§ Your instructions: When you reach the line containing "Toasts / global" in the entries below, start writing out each line exactly, and stop after the line containing "Developer type helping".

§ Data for the task:

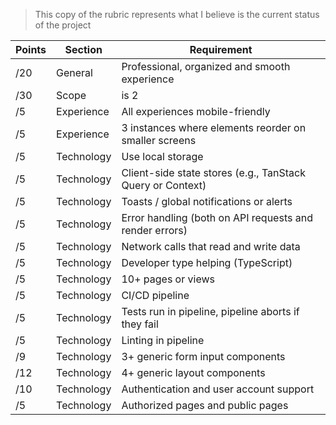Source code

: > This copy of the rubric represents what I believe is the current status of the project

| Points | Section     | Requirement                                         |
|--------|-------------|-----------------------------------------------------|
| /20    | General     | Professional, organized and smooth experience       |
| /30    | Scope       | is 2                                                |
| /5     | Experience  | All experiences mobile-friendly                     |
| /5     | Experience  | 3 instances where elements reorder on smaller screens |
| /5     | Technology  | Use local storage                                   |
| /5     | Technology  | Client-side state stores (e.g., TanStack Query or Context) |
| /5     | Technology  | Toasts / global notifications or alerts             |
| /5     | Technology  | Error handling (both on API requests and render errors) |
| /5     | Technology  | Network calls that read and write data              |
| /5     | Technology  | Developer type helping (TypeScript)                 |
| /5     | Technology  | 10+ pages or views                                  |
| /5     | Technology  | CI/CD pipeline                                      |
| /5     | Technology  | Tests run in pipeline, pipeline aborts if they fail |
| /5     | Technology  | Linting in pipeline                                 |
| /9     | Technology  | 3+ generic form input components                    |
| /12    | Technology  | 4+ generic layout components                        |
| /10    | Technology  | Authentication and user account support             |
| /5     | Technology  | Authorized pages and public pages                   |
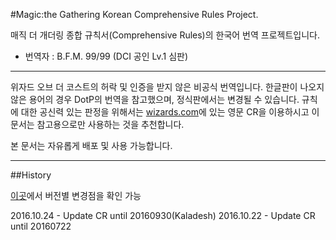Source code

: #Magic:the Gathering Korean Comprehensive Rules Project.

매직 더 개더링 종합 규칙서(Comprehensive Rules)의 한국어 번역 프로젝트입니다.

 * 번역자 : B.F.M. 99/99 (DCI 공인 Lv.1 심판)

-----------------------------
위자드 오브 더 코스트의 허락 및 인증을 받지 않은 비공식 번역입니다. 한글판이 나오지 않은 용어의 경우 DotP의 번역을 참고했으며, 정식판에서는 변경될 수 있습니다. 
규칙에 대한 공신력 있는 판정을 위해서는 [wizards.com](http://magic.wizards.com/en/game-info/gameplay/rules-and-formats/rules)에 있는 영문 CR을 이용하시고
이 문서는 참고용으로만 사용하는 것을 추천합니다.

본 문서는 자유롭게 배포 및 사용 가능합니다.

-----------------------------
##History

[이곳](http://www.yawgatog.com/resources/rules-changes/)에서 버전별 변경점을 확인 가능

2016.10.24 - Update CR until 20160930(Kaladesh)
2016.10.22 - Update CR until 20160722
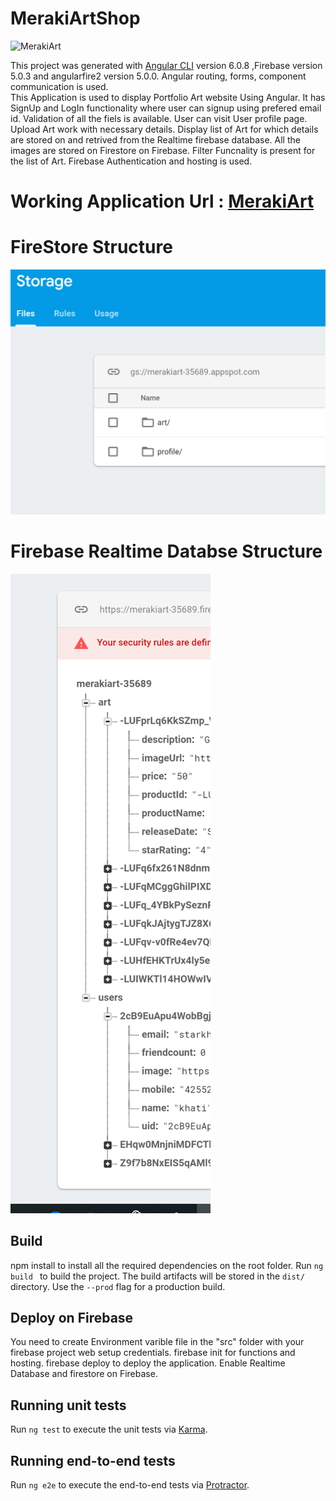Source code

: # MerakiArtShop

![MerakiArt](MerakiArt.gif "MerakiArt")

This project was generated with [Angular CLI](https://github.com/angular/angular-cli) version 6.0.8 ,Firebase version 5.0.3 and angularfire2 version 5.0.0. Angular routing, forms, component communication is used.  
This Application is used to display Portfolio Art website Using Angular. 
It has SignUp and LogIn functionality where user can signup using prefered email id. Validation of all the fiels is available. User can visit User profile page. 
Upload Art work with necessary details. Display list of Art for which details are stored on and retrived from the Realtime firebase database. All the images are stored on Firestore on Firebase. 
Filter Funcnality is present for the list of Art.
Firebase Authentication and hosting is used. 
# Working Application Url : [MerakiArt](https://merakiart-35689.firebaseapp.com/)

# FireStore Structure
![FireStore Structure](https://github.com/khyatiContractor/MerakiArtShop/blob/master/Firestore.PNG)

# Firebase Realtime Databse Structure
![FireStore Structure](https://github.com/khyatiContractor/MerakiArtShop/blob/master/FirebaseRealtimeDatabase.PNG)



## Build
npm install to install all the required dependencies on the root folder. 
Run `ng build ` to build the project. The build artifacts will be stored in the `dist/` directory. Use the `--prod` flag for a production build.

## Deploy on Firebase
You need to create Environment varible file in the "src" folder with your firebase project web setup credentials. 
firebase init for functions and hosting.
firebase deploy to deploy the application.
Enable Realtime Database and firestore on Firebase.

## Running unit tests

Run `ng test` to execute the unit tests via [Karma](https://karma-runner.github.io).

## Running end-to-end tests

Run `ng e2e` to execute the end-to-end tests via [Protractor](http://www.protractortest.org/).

§ Task solution:
| /5     | Technology  | Toasts / global notifications or alerts             |
| /5     | Technology  | Error handling (both on API requests and render errors) |
| /5     | Technology  | Network calls that read and write data              |
| /5     | Technology  | Developer type helping (TypeScript)                 |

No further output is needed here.